__PROBLEM STATEMENT__
Would you repeat, exactly as given, the line with "Entre no diretório do projeto" and every line after it to the end of the entries?

==== DATA FOR REVIEW ====

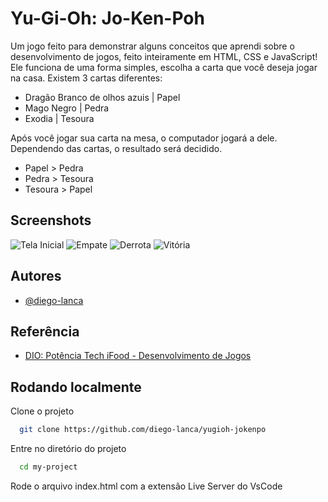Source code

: 
# Yu-Gi-Oh: Jo-Ken-Poh 

Um jogo feito para demonstrar alguns conceitos que aprendi sobre o desenvolvimento de jogos, feito inteiramente em HTML, CSS e JavaScript!
Ele funciona de uma forma simples, escolha a carta que você deseja jogar na casa. Existem 3 cartas diferentes:

- Dragão Branco de olhos azuis | Papel
- Mago Negro | Pedra
- Exodia | Tesoura

Após você jogar sua carta na mesa, o computador jogará a dele. Dependendo das cartas, o resultado será decidido.

- Papel > Pedra
- Pedra > Tesoura
- Tesoura > Papel


## Screenshots

![Tela Inicial](https://i.imgur.com/mh8nHad.png)
![Empate](https://i.imgur.com/pRICed6.png)
![Derrota](https://i.imgur.com/c5xCKOS.png)
![Vitória](https://i.imgur.com/eWX9u1U.png)


## Autores

- [@diego-lanca](https://www.github.com/diego-lanca)


## Referência

 - [DIO: Potência Tech iFood - Desenvolvimento de Jogos](https://web.dio.me/track/b19b1586-8a94-4eb7-95af-15d785b6e96e)


## Rodando localmente

Clone o projeto

```bash
  git clone https://github.com/diego-lanca/yugioh-jokenpo
```

Entre no diretório do projeto

```bash
  cd my-project
```

Rode o arquivo index.html com a extensão Live Server do VsCode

====

__SOLUTION TO THIS EXERCISE__
Entre no diretório do projeto

```bash
  cd my-project
```

Rode o arquivo index.html com a extensão Live Server do VsCode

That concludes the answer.